Let $V$ be a set of $2\pi$-periodic, real, infinitely differentiable functions.
Let $D = \frac{d^2}{dx^2}$. I found that $D$ is a linear transformation on $V$.
Now, with matrices, An $n x n$ matrix $A$ is symmetric if for every $v,w \in \mathbb{R^n}, (Av)\cdot w = v \cdot (Aw).$ So if we extend this to functions, what does it mean for $D$ to be symmetric on $V$.
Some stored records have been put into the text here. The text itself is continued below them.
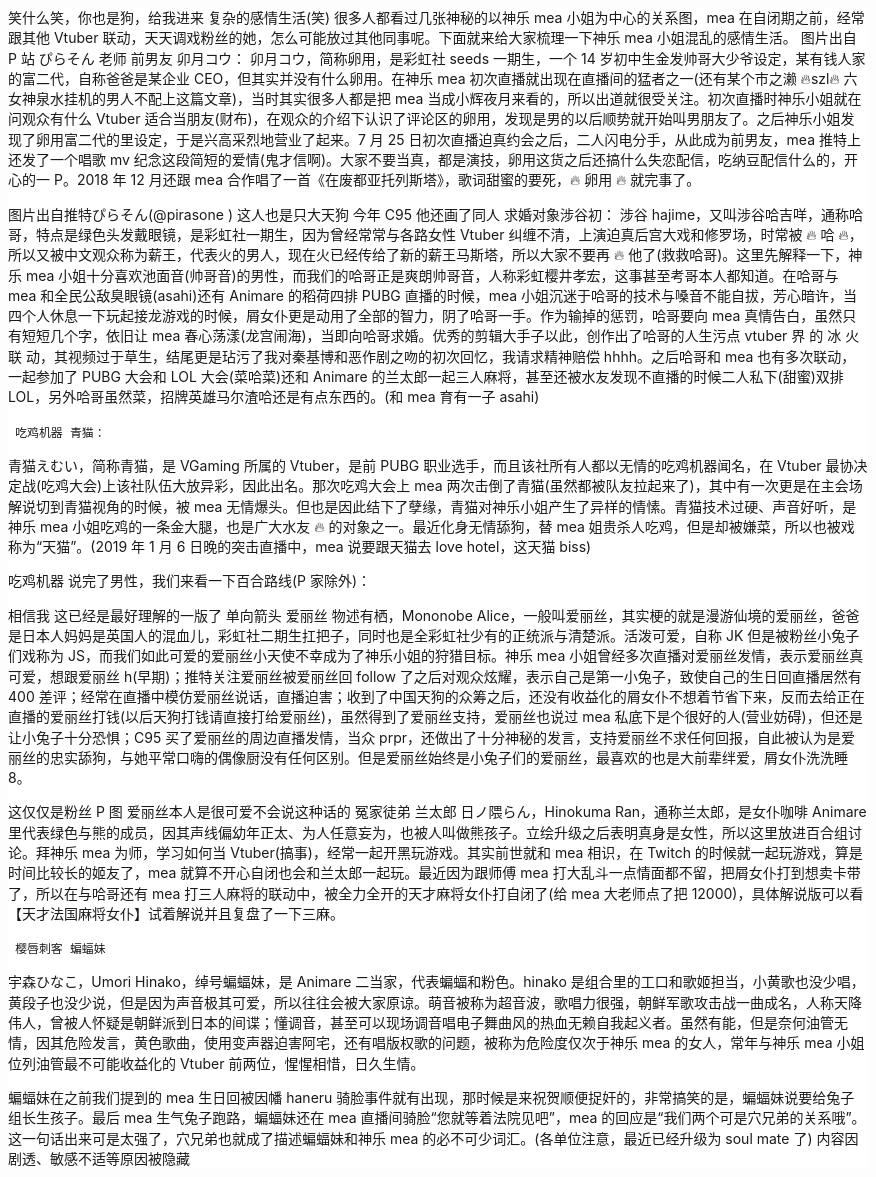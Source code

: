 笑什么笑，你也是狗，给我进来
复杂的感情生活(笑)
很多人都看过几张神秘的以神乐 mea 小姐为中心的关系图，mea 在自闭期之前，经常跟其他 Vtuber 联动，天天调戏粉丝的她，怎么可能放过其他同事呢。下面就来给大家梳理一下神乐 mea 小姐混乱的感情生活。
图片出自 P 站 ぴらそん 老师
前男友 卯月コウ：
卯月コウ，简称卵用，是彩虹社 seeds 一期生，一个 14 岁初中生金发帅哥大少爷设定，某有钱人家的富二代，自称爸爸是某企业 CEO，但其实并没有什么卵用。在神乐 mea 初次直播就出现在直播间的猛者之一(还有某个市之濑 🔥szl🔥 六女神泉水挂机的男人不配上这篇文章)，当时其实很多人都是把 mea 当成小辉夜月来看的，所以出道就很受关注。初次直播时神乐小姐就在问观众有什么 Vtuber 适合当朋友(财布)，在观众的介绍下认识了评论区的卵用，发现是男的以后顺势就开始叫男朋友了。之后神乐小姐发现了卵用富二代的里设定，于是兴高采烈地营业了起来。7 月 25 日初次直播迫真约会之后，二人闪电分手，从此成为前男友，mea 推特上还发了一个唱歌 mv 纪念这段简短的爱情(鬼才信啊)。大家不要当真，都是演技，卵用这货之后还搞什么失恋配信，吃纳豆配信什么的，开心的一 P。2018 年 12 月还跟 mea 合作唱了一首《在废都亚托列斯塔》，歌词甜蜜的要死，🔥 卵用 🔥 就完事了。

图片出自推特ぴらそん(@pirasone ) 这人也是只大天狗 今年 C95 他还画了同人
求婚对象涉谷初：
涉谷 hajime，又叫涉谷哈吉咩，通称哈哥，特点是绿色头发戴眼镜，是彩虹社一期生，因为曾经常常与各路女性 Vtuber 纠缠不清，上演迫真后宫大戏和修罗场，时常被 🔥 哈 🔥，所以又被中文观众称为薪王，代表火的男人，现在火已经传给了新的薪王马斯塔，所以大家不要再 🔥 他了(救救哈哥)。这里先解释一下，神乐 mea 小姐十分喜欢池面音(帅哥音)的男性，而我们的哈哥正是爽朗帅哥音，人称彩虹樱井孝宏，这事甚至考哥本人都知道。在哈哥与 mea 和全民公敌臭眼镜(asahi)还有 Animare 的稻荷四排 PUBG 直播的时候，mea 小姐沉迷于哈哥的技术与嗓音不能自拔，芳心暗许，当四个人休息一下玩起接龙游戏的时候，屑女仆更是动用了全部的智力，阴了哈哥一手。作为输掉的惩罚，哈哥要向 mea 真情告白，虽然只有短短几个字，依旧让 mea 春心荡漾(龙宫闹海)，当即向哈哥求婚。优秀的剪辑大手子以此，创作出了哈哥的人生污点 vtuber 界 的 冰 火 联 动，其视频过于草生，结尾更是玷污了我对秦基博和恶作剧之吻的初次回忆，我请求精神赔偿 hhhh。之后哈哥和 mea 也有多次联动，一起参加了 PUBG 大会和 LOL 大会(菜哈菜)还和 Animare 的兰太郎一起三人麻将，甚至还被水友发现不直播的时候二人私下(甜蜜)双排 LOL，另外哈哥虽然菜，招牌英雄马尔渣哈还是有点东西的。(和 mea 育有一子 asahi)

     吃鸡机器 青猫：

青猫えむい，简称青猫，是 VGaming 所属的 Vtuber，是前 PUBG 职业选手，而且该社所有人都以无情的吃鸡机器闻名，在 Vtuber 最协决定战(吃鸡大会)上该社队伍大放异彩，因此出名。那次吃鸡大会上 mea 两次击倒了青猫(虽然都被队友拉起来了)，其中有一次更是在主会场解说切到青猫视角的时候，被 mea 无情爆头。但也是因此结下了孽缘，青猫对神乐小姐产生了异样的情愫。青猫技术过硬、声音好听，是神乐 mea 小姐吃鸡的一条金大腿，也是广大水友 🔥 的对象之一。最近化身无情舔狗，替 mea 姐贵杀人吃鸡，但是却被嫌菜，所以也被戏称为“天猫”。(2019 年 1 月 6 日晚的突击直播中，mea 说要跟天猫去 love hotel，这天猫 biss)

吃鸡机器
说完了男性，我们来看一下百合路线(P 家除外)：

相信我 这已经是最好理解的一版了
单向箭头 爱丽丝
物述有栖，Mononobe Alice，一般叫爱丽丝，其实梗的就是漫游仙境的爱丽丝，爸爸是日本人妈妈是英国人的混血儿，彩虹社二期生扛把子，同时也是全彩虹社少有的正统派与清楚派。活泼可爱，自称 JK 但是被粉丝小兔子们戏称为 JS，而我们如此可爱的爱丽丝小天使不幸成为了神乐小姐的狩猎目标。神乐 mea 小姐曾经多次直播对爱丽丝发情，表示爱丽丝真可爱，想跟爱丽丝 h(早期)；推特关注爱丽丝被爱丽丝回 follow 了之后对观众炫耀，表示自己是第一小兔子，致使自己的生日回直播居然有 400 差评；经常在直播中模仿爱丽丝说话，直播迫害；收到了中国天狗的众筹之后，还没有收益化的屑女仆不想着节省下来，反而去给正在直播的爱丽丝打钱(以后天狗打钱请直接打给爱丽丝)，虽然得到了爱丽丝支持，爱丽丝也说过 mea 私底下是个很好的人(营业妨碍)，但还是让小兔子十分恐惧；C95 买了爱丽丝的周边直播发情，当众 prpr，还做出了十分神秘的发言，支持爱丽丝不求任何回报，自此被认为是爱丽丝的忠实舔狗，与她平常口嗨的偶像厨没有任何区别。但是爱丽丝始终是小兔子们的爱丽丝，最喜欢的也是大前辈绊爱，屑女仆洗洗睡 8。

这仅仅是粉丝 P 图 爱丽丝本人是很可爱不会说这种话的
冤家徒弟 兰太郎
日ノ隈らん，Hinokuma Ran，通称兰太郎，是女仆咖啡 Animare 里代表绿色与熊的成员，因其声线偏幼年正太、为人任意妄为，也被人叫做熊孩子。立绘升级之后表明真身是女性，所以这里放进百合组讨论。拜神乐 mea 为师，学习如何当 Vtuber(搞事)，经常一起开黑玩游戏。其实前世就和 mea 相识，在 Twitch 的时候就一起玩游戏，算是时间比较长的姬友了，mea 就算不开心自闭也会和兰太郎一起玩。最近因为跟师傅 mea 打大乱斗一点情面都不留，把屑女仆打到想卖卡带了，所以在与哈哥还有 mea 打三人麻将的联动中，被全力全开的天才麻将女仆打自闭了(给 mea 大老师点了把 12000)，具体解说版可以看【天才法国麻将女仆】试着解说并且复盘了一下三麻。

     樱唇刺客 蝙蝠妹

宇森ひなこ，Umori Hinako，绰号蝙蝠妹，是 Animare 二当家，代表蝙蝠和粉色。hinako 是组合里的工口和歌姬担当，小黄歌也没少唱，黄段子也没少说，但是因为声音极其可爱，所以往往会被大家原谅。萌音被称为超音波，歌唱力很强，朝鲜军歌攻击战一曲成名，人称天降伟人，曾被人怀疑是朝鲜派到日本的间谍；懂调音，甚至可以现场调音唱电子舞曲风的热血无赖自我起义者。虽然有能，但是奈何油管无情，因其危险发言，黄色歌曲，使用变声器迫害阿宅，还有唱版权歌的问题，被称为危险度仅次于神乐 mea 的女人，常年与神乐 mea 小姐位列油管最不可能收益化的 Vtuber 前两位，惺惺相惜，日久生情。

蝙蝠妹在之前我们提到的 mea 生日回被因幡 haneru 骑脸事件就有出现，那时候是来祝贺顺便捉奸的，非常搞笑的是，蝙蝠妹说要给兔子组长生孩子。最后 mea 生气兔子跑路，蝙蝠妹还在 mea 直播间骑脸“您就等着法院见吧”，mea 的回应是“我们两个可是穴兄弟的关系哦”。这一句话出来可是太强了，穴兄弟也就成了描述蝙蝠妹和神乐 mea 的必不可少词汇。(各单位注意，最近已经升级为 soul mate 了)
内容因剧透、敏感不适等原因被隐藏
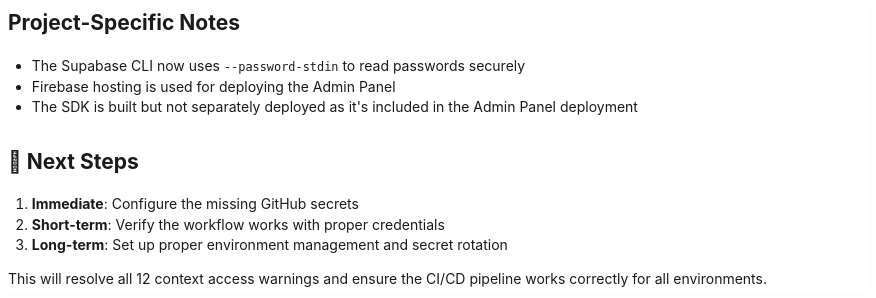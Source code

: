 ## Project-Specific Notes

- The Supabase CLI now uses `--password-stdin` to read passwords securely
- Firebase hosting is used for deploying the Admin Panel
- The SDK is built but not separately deployed as it's included in the Admin Panel deployment

## 📝 **Next Steps**

1. **Immediate**: Configure the missing GitHub secrets
2. **Short-term**: Verify the workflow works with proper credentials
3. **Long-term**: Set up proper environment management and secret rotation

This will resolve all 12 context access warnings and ensure the CI/CD pipeline works correctly for all environments. 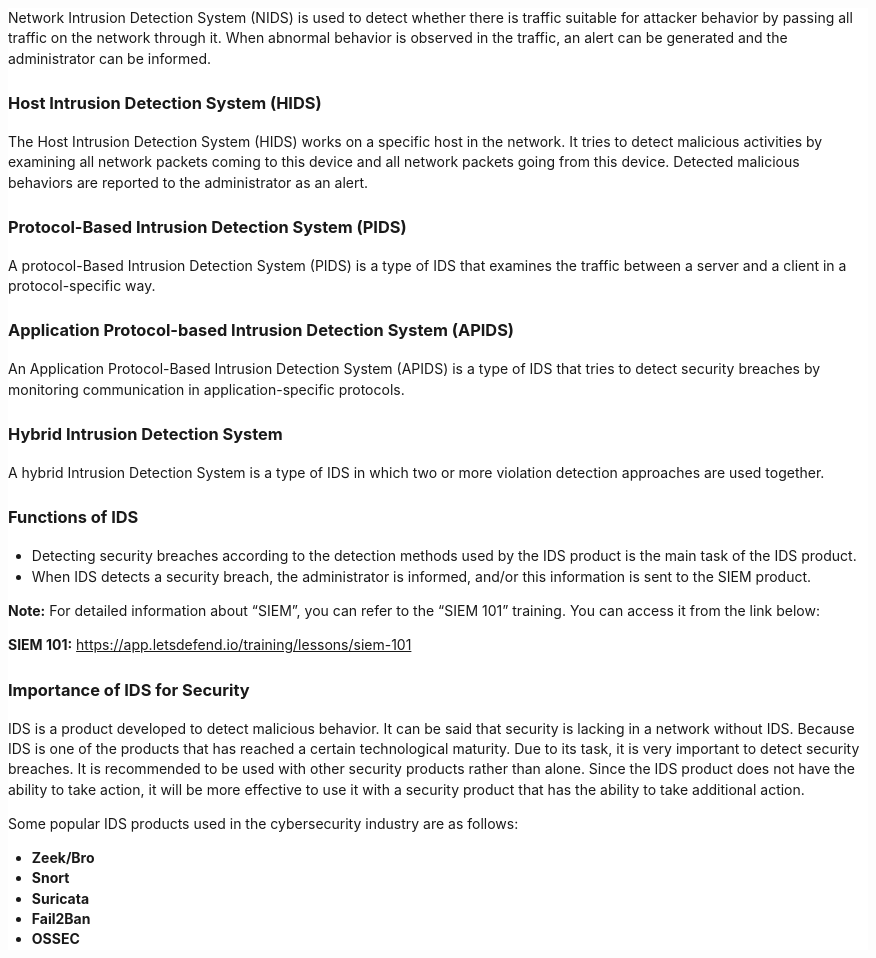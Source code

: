 Network Intrusion Detection System (NIDS) is used to detect whether  there is traffic suitable for attacker behavior by passing all traffic  on the network through it. When abnormal behavior is observed in the  traffic, an alert can be generated and the administrator can be  informed.

### **Host Intrusion Detection System (HIDS)**

The Host Intrusion Detection System (HIDS) works on a specific host  in the network. It tries to detect malicious activities by examining all network packets coming to this device and all network packets going  from this device. Detected malicious behaviors are reported to the  administrator as an alert.

### **Protocol-Based Intrusion Detection System (PIDS)**

A protocol-Based Intrusion Detection System (PIDS) is a type of IDS  that examines the traffic between a server and a client in a  protocol-specific way.

### **Application Protocol-based Intrusion Detection System (APIDS)**

An Application Protocol-Based Intrusion Detection System (APIDS) is a type of IDS that tries to detect security breaches by monitoring  communication in application-specific protocols.

### **Hybrid Intrusion Detection System**

A hybrid Intrusion Detection System is a type of IDS in which two or more violation detection approaches are used together.

### **Functions of IDS**

- Detecting security breaches according to the detection methods used by the IDS product is the main task of the IDS product.
- When IDS detects a security breach, the administrator is informed, and/or this information is sent to the SIEM product.

**Note:** For detailed information about “SIEM”, you can refer to the “SIEM 101” training. You can access it from the link below:

**SIEM 101:** https://app.letsdefend.io/training/lessons/siem-101

### **Importance of IDS for Security**

IDS is a product developed to detect malicious behavior. It can be  said that security is lacking in a network without IDS. Because IDS is  one of the products that has reached a certain technological maturity.  Due to its task, it is very important to detect security breaches. It is recommended to be used with other security products rather than alone.  Since the IDS product does not have the ability to take action, it will  be more effective to use it with a security product that has the ability to take additional action.

Some popular IDS products used in the cybersecurity industry are as follows:

- **Zeek/Bro**
- **Snort**
- **Suricata**
- **Fail2Ban**
- **OSSEC**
I thought maybe that it's $\langle Df, g\rangle = \langle f, Dg \rangle$, but I tried proving this with integration by parts and got confused. My instinct tells me this is the correct definition. Can anyone help me out?
I.e.
Prove that for any $f,g \in V$ that
$$ \int_{-\pi}^{\pi} f''(x)g(x)dx = \int_{-\pi}^{\pi} f(x)g''(x)dx $$
Let $u=g(x)$ and $dv=f''(x)dx$. Then by integration by parts,
$$\int_{-\pi}^{\pi}f''(x)g(x)dx=f'(\pi)g(\pi)-f'(-\pi)g(-\pi)-\int_{-\pi}^{\pi}f'(x)g'(x)dx.$$ Here the key assumption you need is that $f$ and $g$ are $2\pi$-periodic, with $[-\pi,\pi]$ being the domain for one $2\pi$-period. With this, the boundary terms vanish, and we get
$$\int_{-\pi}^{\pi}f''(x)g(x)dx=-\int_{-\pi}^{\pi}f'(x)g'(x)dx$$ and we are done. You might object: how are we done? Do we not need to show that $$\int_{-\pi}^{\pi}f''(x)g(x)dx=\int_{-\pi}^{\pi}f(x)g''(x)?$$ However, notice that in the second-to-last equation, we showed that $\int_{-\pi}^{\pi}f''(x)g(x)dx$ is equal to an expression symmetric in terms of $f$ and $g$, so we are indeed finished.